■ What to work on
Only lines containing the string "neironu" belong in the answer; find them in the records and copy them.

[Stored data]

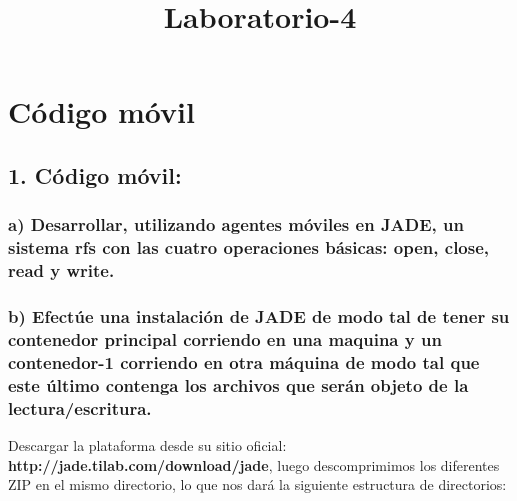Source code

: \documentclass[11pt]{article}
\title{Laboratorio-4}
\begin{document}
    
    
    \maketitle
    
    

    
    \hypertarget{cuxf3digo-muxf3vil}{%
\section{Código móvil}\label{cuxf3digo-muxf3vil}}

    \hypertarget{cuxf3digo-muxf3vil}{%
\subsection{1. Código móvil:}\label{cuxf3digo-muxf3vil}}

    \hypertarget{a-desarrollar-utilizando-agentes-muxf3viles-en-jade-un-sistema-rfs-con-las-cuatro-operaciones-buxe1sicas-open-close-read-y-write.}{%
\subsubsection{a) Desarrollar, utilizando agentes móviles en JADE, un
sistema rfs con las cuatro operaciones básicas: open, close, read y
write.}\label{a-desarrollar-utilizando-agentes-muxf3viles-en-jade-un-sistema-rfs-con-las-cuatro-operaciones-buxe1sicas-open-close-read-y-write.}}

    \hypertarget{b-efectuxfae-una-instalaciuxf3n-de-jade-de-modo-tal-de-tener-su-contenedor-principal-corriendo-en-una-maquina-y-un-contenedor-1-corriendo-en-otra-muxe1quina-de-modo-tal-que-este-uxfaltimo-contenga-los-archivos-que-seruxe1n-objeto-de-la-lecturaescritura.}{%
\subsubsection{b) Efectúe una instalación de JADE de modo tal de tener
su contenedor principal corriendo en una maquina y un contenedor-1
corriendo en otra máquina de modo tal que este último contenga los
archivos que serán objeto de la
lectura/escritura.}\label{b-efectuxfae-una-instalaciuxf3n-de-jade-de-modo-tal-de-tener-su-contenedor-principal-corriendo-en-una-maquina-y-un-contenedor-1-corriendo-en-otra-muxe1quina-de-modo-tal-que-este-uxfaltimo-contenga-los-archivos-que-seruxe1n-objeto-de-la-lecturaescritura.}}

    Descargar la plataforma desde su sitio oficial:
\textbf{http://jade.tilab.com/download/jade}, luego descomprimimos los
diferentes ZIP en el mismo directorio, lo que nos dará la siguiente
estructura de directorios:
\end{document}
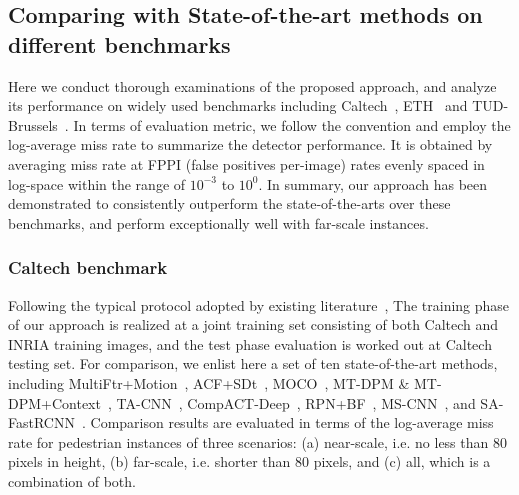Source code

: \documentclass[10pt,journal,compsoc,twoside]{IEEEtran}
\begin{document}
\subsection{Comparing with State-of-the-art methods on different benchmarks}
Here we conduct thorough examinations of the proposed approach,
and analyze its performance on widely used benchmarks including Caltech~\cite{DolEtAl:cvpr09}, ETH~\cite{DolEtAl:bmvc10} and TUD-Brussels~\cite{WojWalSch:cvpr09}.
In terms of evaluation metric, we follow the convention and employ the log-average miss rate to summarize the detector performance.
It is obtained by averaging miss rate at FPPI (false positives per-image) rates evenly spaced in log-space within the range of $10^{-3}$ to $10^0$.
In summary, our approach has been demonstrated to consistently outperform the state-of-the-arts over these benchmarks, and perform exceptionally well with far-scale instances.


\subsubsection{Caltech benchmark}
Following the typical protocol adopted by existing literature~\cite{RedEtAl:cvpr16,TiaEtAl:iccv15,YanEtAl:cvpr14,CaiSabVas:iccv15,ZhaBenSch:cvpr15,HosEtAl:cvpr15},
The training phase of our approach is realized at a joint training set consisting of both Caltech and INRIA training images,
and the test phase evaluation is worked out at Caltech testing set.
For comparison, we enlist here a set of ten state-of-the-art methods, including MultiFtr+Motion~\cite{WalEtAl:cvpr10}, ACF+SDt~\cite{ParEtAl:cvpr13},
MOCO~\cite{CheEtAl:cvpr13}, MT-DPM \& MT-DPM+Context~\cite{YanEtAl:cvpr14}, TA-CNN~\cite{TiaEtAl:cvpr15}, CompACT-Deep~\cite{CaiSabVas:iccv15}, RPN+BF~\cite{ZhaEtAl:eccv16}, MS-CNN~\cite{CaiEtAl:eccv16}, and SA-FastRCNN~\cite{LiEtAl:cvpr15}.
%
Comparison results are evaluated in terms of the log-average miss rate for pedestrian instances of three scenarios:
(a) near-scale, i.e. no less than 80 pixels in height, (b) far-scale, i.e. shorter than 80 pixels, and (c) all, which is a combination of both.
\end{document}
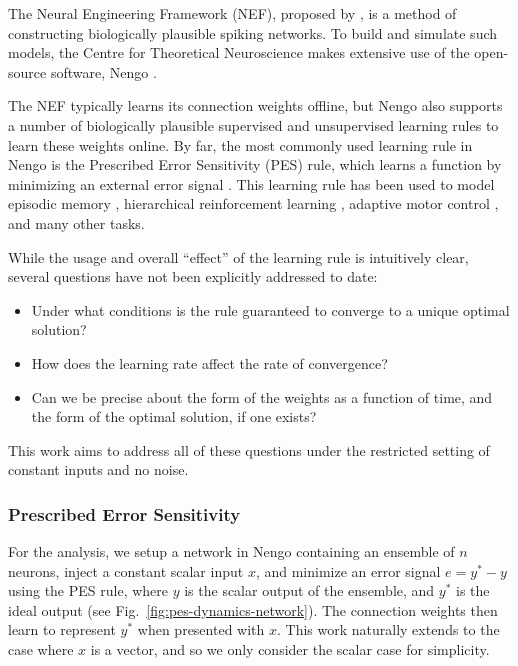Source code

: The Neural Engineering Framework (NEF), proposed by \citet{eliasmith2003a}, is a method of constructing biologically plausible spiking networks. To build and simulate such models, the Centre for Theoretical Neuroscience makes extensive use of the open-source software, Nengo \citep{bekolay2014}. 

The NEF typically learns its connection weights offline, but Nengo also supports a number of biologically plausible supervised and unsupervised learning rules to learn these weights online. By far, the most commonly used learning rule in Nengo is the Prescribed Error Sensitivity (PES) rule, which learns a function by minimizing an external error signal \citep{bekolay2013}. This learning rule has been used to model episodic memory \citep{trujillo2014}, hierarchical reinforcement learning \citep{rasmussen2014b}, adaptive motor control \citep{komer2015}, and many other tasks. 

While the usage and overall ``effect'' of the learning rule is intuitively clear, several questions have not been explicitly addressed to date:

\begin{itemize}
\item Under what conditions is the rule guaranteed to converge to a unique optimal solution?
\item How does the learning rate affect the rate of convergence?
\item Can we be precise about the form of the weights as a function of time, and the form of the optimal solution, if one exists?
\end{itemize}

This work aims to address all of these questions under the restricted setting of constant inputs and no noise.

\subsubsection{Prescribed Error Sensitivity}

For the analysis, we setup a network in Nengo containing an ensemble of $n$ neurons, inject a constant scalar input $x$, and minimize an error signal $e = y^* - y$ using the PES rule, where $y$ is the scalar output of the ensemble, and $y^*$ is the ideal output (see Fig.~\ref{fig:pes-dynamics-network}). The connection weights then learn to represent $y^*$ when presented with $x$. This work naturally extends to the case where $x$ is a vector, and so we only consider the scalar case for simplicity.

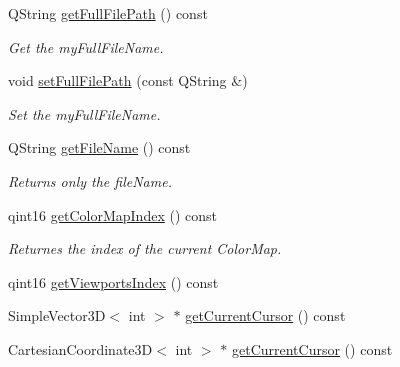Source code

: \begin{DoxyCompactItemize}
Q\+String \mbox{\hyperlink{classScreen__manager_a35fad2826491912a33af8f6b5192abc4}{get\+Full\+File\+Path}} () const
\begin{DoxyCompactList}\small\item\em Get the my\+Full\+File\+Name. \end{DoxyCompactList}\item 
\mbox{\label{classScreen__manager_acb7b0f59376ccbc2038b832bba22b577}} 
void \mbox{\hyperlink{classScreen__manager_acb7b0f59376ccbc2038b832bba22b577}{set\+Full\+File\+Path}} (const Q\+String \&)
\begin{DoxyCompactList}\small\item\em Set the my\+Full\+File\+Name. \end{DoxyCompactList}\item 
\mbox{\label{classScreen__manager_ab773fd2975a54a2baaeb441b2644607d}} 
Q\+String \mbox{\hyperlink{classScreen__manager_ab773fd2975a54a2baaeb441b2644607d}{get\+File\+Name}} () const
\begin{DoxyCompactList}\small\item\em Returns only the file\+Name. \end{DoxyCompactList}\item 
\mbox{\label{classScreen__manager_a44503ee6f24482b8d01797503b0d88a8}} 
qint16 \mbox{\hyperlink{classScreen__manager_a44503ee6f24482b8d01797503b0d88a8}{get\+Color\+Map\+Index}} () const
\begin{DoxyCompactList}\small\item\em Returnes the index of the current Color\+Map. \end{DoxyCompactList}\item 
\mbox{\label{classScreen__manager_aec8c672544208e60368172e662de815e}} 
qint16 \mbox{\hyperlink{classScreen__manager_aec8c672544208e60368172e662de815e}{get\+Viewports\+Index}} () const
\item 
Simple\+Vector3D$<$ int $>$ $\ast$ \mbox{\hyperlink{classScreen__manager_a86a2c051954195c03f8718f4e371c221}{get\+Current\+Cursor}} () const
\item 
Cartesian\+Coordinate3D$<$ int $>$ $\ast$ \mbox{\hyperlink{classScreen__manager_a9cb3da1f84299ee2c32e4032e7e19ed1}{get\+Current\+Cursor}} () const
\item 
\mbox{\label{classScreen__manager_a6c41fbe3b06a11879010f8cce4488953}} 

\end{DoxyCompactItemize}
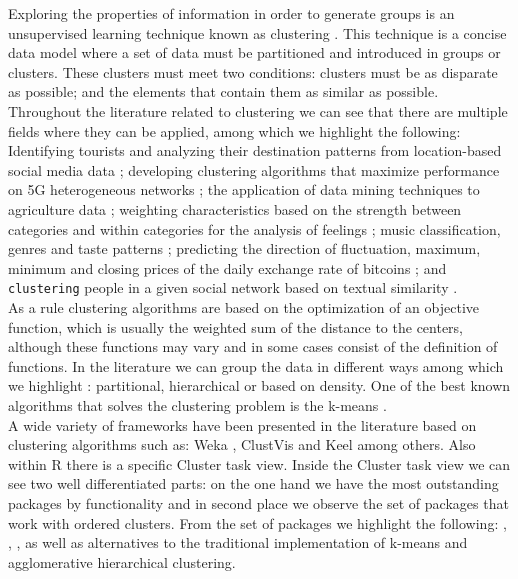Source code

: Exploring the properties of information in order to generate groups is an unsupervised learning technique known as clustering \citep{b46} \citep{b47}. This technique is a concise data model where a set of data must be partitioned and introduced in groups or clusters. These clusters must meet two conditions: clusters must be as disparate as possible; and the elements that contain them as similar as possible. Throughout the literature related to clustering we can see that there are multiple fields where they can be applied, among which we highlight the following: Identifying tourists and analyzing their destination patterns from location-based social media data \citep{b1}; developing clustering algorithms that maximize performance on 5G heterogeneous networks \citep{b2}; the application of data mining techniques to agriculture data \citep{b3}; weighting characteristics based on the strength between categories and within categories for the analysis of feelings \citep{b4}; music classification, genres and taste patterns \citep{b5}; predicting the direction of fluctuation, maximum, minimum and closing prices of the daily exchange rate of bitcoins \citep{b6}; and \texttt{clustering}  people in a given social network based on textual similarity \citep{b7}.\\
As a rule clustering algorithms are based on the optimization of an objective function, which is usually the weighted sum of the distance to the centers, although these functions may vary and in some cases consist of the definition of functions. In the literature we can group the data in different ways among which we highlight \citep{b48}: partitional, hierarchical or based on density. One of the best known algorithms that solves the clustering problem is the k-means \citep{b49}.\\
A wide variety of frameworks have been presented in the literature based on clustering algorithms such as: Weka \citep{b13}, ClustVis \citep{b14} and Keel \citep{b15} among others. Also within R there is a specific Cluster task view. Inside the Cluster task view we can see two well differentiated parts: on the one hand we have the most outstanding packages by functionality and in second place we observe the set of packages that work with ordered clusters. From the set of packages we highlight the following:  \citep{b9},  \citep{b10},  \citep{b11},  \citep{b12} as well as alternatives to the traditional implementation of k-means and agglomerative hierarchical clustering.\\
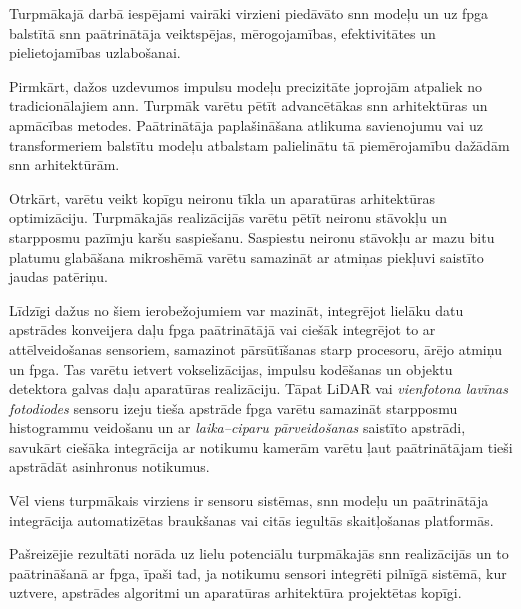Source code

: 

Turpmākajā darbā iespējami vairāki virzieni piedāvāto \Gls{snn} modeļu un uz \Gls{fpga} balstītā \Gls{snn} paātrinātāja
veiktspējas, mērogojamības, efektivitātes un pielietojamības uzlabošanai.

Pirmkārt, dažos uzdevumos impulsu modeļu precizitāte joprojām atpaliek no tradicionālajiem \Gls{ann}. Turpmāk varētu pētīt
advancētākas \Gls{snn} arhitektūras un apmācības metodes. Paātrinātāja paplašināšana atlikuma savienojumu vai uz
transformeriem balstītu modeļu atbalstam palielinātu tā piemērojamību dažādām \Gls{snn} arhitektūrām.

Otrkārt, varētu veikt kopīgu neironu tīkla un aparatūras arhitektūras optimizāciju. Turpmākajās realizācijās varētu pētīt
neironu stāvokļu un starpposmu pazīmju karšu saspiešanu. Saspiestu neironu stāvokļu ar mazu bitu platumu glabāšana mikroshēmā
varētu samazināt ar atmiņas piekļuvi saistīto jaudas patēriņu.

Līdzīgi dažus no šiem ierobežojumiem var mazināt, integrējot lielāku datu apstrādes konveijera daļu \Gls{fpga} paātrinātājā
vai ciešāk integrējot to ar attēlveidošanas sensoriem, samazinot pārsūtīšanas starp procesoru, ārējo
atmiņu un \Gls{fpga}. Tas varētu ietvert vokselizācijas, impulsu kodēšanas un objektu detektora galvas daļu aparatūras
realizāciju. Tāpat LiDAR vai \textit{vienfotona lavīnas fotodiodes}  sensoru izeju tieša apstrāde \Gls{fpga}
varētu samazināt starpposmu histogrammu veidošanu un ar \textit{laika–ciparu pārveidošanas}  saistīto apstrādi, savukārt ciešāka integrācija ar notikumu kamerām
varētu ļaut paātrinātājam tieši apstrādāt asinhronus notikumus.

Vēl viens turpmākais virziens ir sensoru sistēmas, \Gls{snn} modeļu un paātrinātāja integrācija automatizētas braukšanas vai
citās iegultās skaitļošanas platformās.

Pašreizējie rezultāti norāda uz lielu potenciālu turpmākajās \Gls{snn} realizācijās un to paātrināšanā ar \Gls{fpga}, īpaši
tad, ja notikumu sensori integrēti pilnīgā sistēmā, kur uztvere, apstrādes algoritmi un aparatūras arhitektūra projektētas
kopīgi.
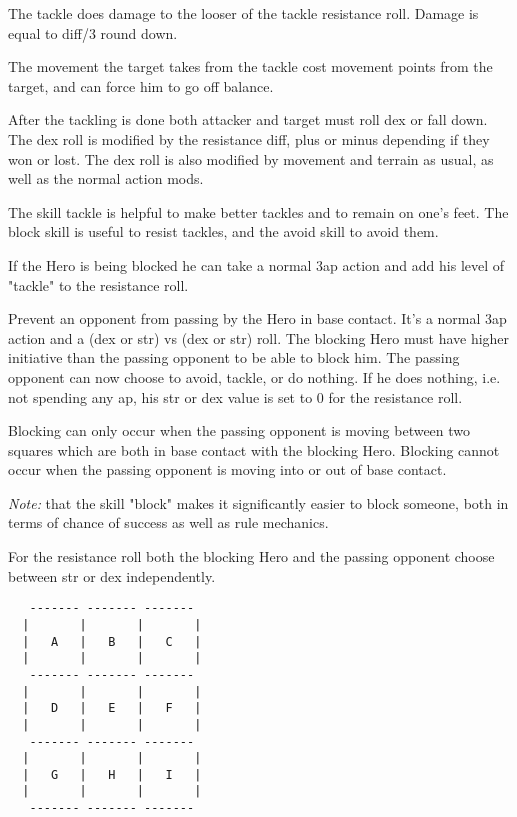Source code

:The tackle does damage to the looser of the tackle resistance roll. Damage is equal to diff/3 round down.

The movement the target takes from the tackle cost movement points from the target, and can force him to go off balance.

After the tackling is done both attacker and target must roll dex or fall down. The dex roll is modified by the resistance diff, plus or minus depending if they won or lost. The dex roll is also modified by movement and terrain as usual, as well as the normal action mods.

The skill tackle is helpful to make better tackles and to remain on one's feet. The block skill is useful to resist tackles, and the avoid skill to avoid them.

If the Hero is being blocked he can take a normal 3ap action and add his level of "tackle" to the resistance roll.


 Prevent an opponent from passing by the Hero in base contact. It's a normal 3ap action and a (dex or str) vs (dex or str) roll. The blocking Hero must have higher initiative than the passing opponent to be able to block him. The passing opponent can now choose to avoid, tackle, or do nothing. If he does nothing, i.e. not spending any ap, his str or dex value is set to 0 for the resistance roll.

Blocking can only occur when the passing opponent is moving between two squares which are both in base contact with the blocking Hero. Blocking cannot occur when the passing opponent is moving into or out of base contact.

\emph{Note:} that the skill "block" makes it significantly easier to block someone, both in terms of chance of success as well as rule mechanics.

For the resistance roll both the blocking Hero and the passing opponent choose between str or dex independently.

\begin{samepage} \goodbreak
\scriptsize \begin{verbatim}
   ------- ------- -------
  |       |       |       |
  |   A   |   B   |   C   |
  |       |       |       |
   ------- ------- -------
  |       |       |       |
  |   D   |   E   |   F   |
  |       |       |       |
   ------- ------- -------
  |       |       |       |
  |   G   |   H   |   I   |
  |       |       |       |
   ------- ------- -------
\end{verbatim} \normalsize
\end{samepage}

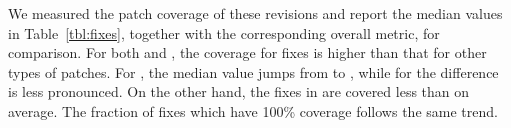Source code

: 
We measured the patch coverage of these revisions and report the
median values in Table~\ref{tbl:fixes}, together with the
corresponding overall metric, for comparison.  For both \memcached and
\redis, the coverage for fixes is higher than that for other types of patches. 
For \redis, the median value jumps from \memcachedPatchCovMedian to \memcachedFixLineCoverageMedian, while
for \memcached the difference is less pronounced.  On the other hand,
the fixes in \zeromq are covered less than on average.  The
fraction of fixes which have 100\% coverage follows the same trend.




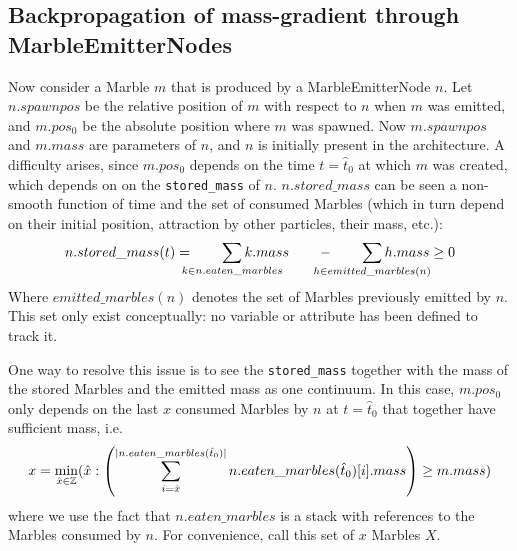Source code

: \subsection{Backpropagation of mass-gradient through MarbleEmitterNodes}
Now consider a Marble $m$ that is produced by a MarbleEmitterNode $n$. Let $n.spawnpos$ be the relative position of $m$ with respect to $n$ when $m$ was emitted, and $m.pos_0$ be the absolute position where $m$ was spawned. Now $m.spawnpos$ and $m.mass$ are parameters of $n$, and $n$ is initially present in the architecture. 
A difficulty arises, since $m.pos_0$ depends on the time $t = \hat{t}_0$ at which $m$ was created, which depends on on the \texttt{stored\_mass} of $n$. 
$n.stored\_mass$ can be seen a non-smooth function of time and the set of consumed Marbles
(which in turn depend on their initial position, attraction by other particles, their mass, etc.):
\begin{equation}
    n.stored\_mass(t) = \qquad \smashoperator{\sum_{k \in n.eaten\_marbles}} k.mass \qquad - \qquad \smashoperator{\sum_{h \in emitted\_marbles(n)}} h.mass \geq 0
\end{equation}
Where $emitted\_marbles(n)$ denotes the set of Marbles previously emitted by $n$. 
This set only exist conceptually: no variable or attribute has been defined to track it.


One way to resolve this issue is to see the \texttt{stored\_mass} 
together with the mass of the stored Marbles and the emitted mass as one continuum. 
In this case, $m.pos_0$ only depends on the last $x$ consumed Marbles by $n$ at $t = \hat{t}_0$ that together have sufficient mass, i.e.
\begin{equation}
    x = \min_{\hat{x} \in \mathbb{Z}} (\hat{x} : \left(\sum_{i = \hat{x}}^{\lvert n.eaten\_marbles(\hat{t}_0) \rvert} n.eaten\_marbles(\hat{t}_0)[i].mass\right) \geq m.mass )
\end{equation}
where we use the fact that $n.eaten\_marbles$ is a stack with references to the Marbles consumed by $n$. For convenience, call this set of $x$ Marbles $X$.

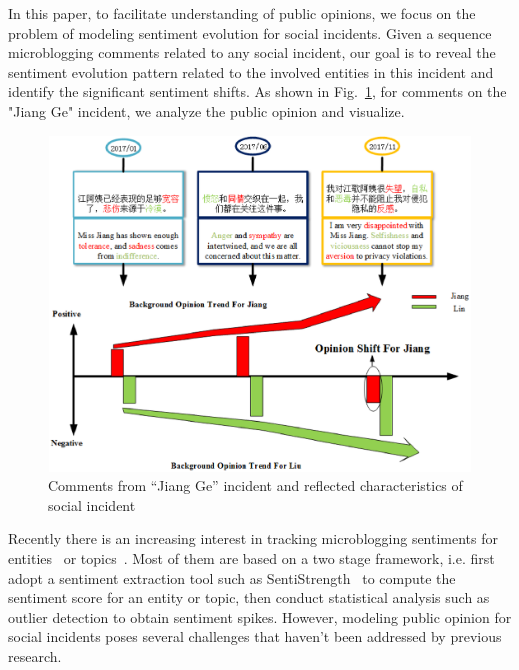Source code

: \documentclass[runningheads]{llncs}
\begin{document}
In this paper, to facilitate understanding of public opinions, we focus on the problem of modeling sentiment evolution for social incidents. 
Given a sequence microblogging comments related to any social incident, our goal is to reveal the sentiment evolution pattern related to the involved entities in this incident and identify the significant sentiment shifts. 
As shown in Fig.~\ref{fig:tweet}, for comments on the "Jiang Ge" incident, we analyze the public opinion and visualize. %


\begin{figure}
    \centering
    \includegraphics[width=1.0\textwidth,height=3.5in]{tweet.eps}
    \setlength{\abovecaptionskip}{-0.1cm}
    \caption{Comments from ``Jiang Ge'' incident and reflected characteristics of social incident}\label{fig:tweet}
\end{figure}

Recently there is an increasing interest in tracking microblogging sentiments for entities~\cite{Giachanou2016sentichange,Giachanou2017sentichange} or topics~\cite{Tsytsarau2014Topics,Thelwall2011topic}. Most of them are based on a two stage framework, i.e. first adopt a sentiment extraction tool such as SentiStrength~\cite{sentistrength2010} to compute the sentiment score for an entity or topic, then conduct statistical analysis such as outlier detection to obtain sentiment spikes. However, modeling public opinion for social incidents poses several challenges that haven't been addressed by previous research.
\end{document}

■ Answer to this exercise
Otrkārt, varētu veikt kopīgu neironu tīkla un aparatūras arhitektūras optimizāciju. Turpmākajās realizācijās varētu pētīt
neironu stāvokļu un starpposmu pazīmju karšu saspiešanu. Saspiestu neironu stāvokļu ar mazu bitu platumu glabāšana mikroshēmā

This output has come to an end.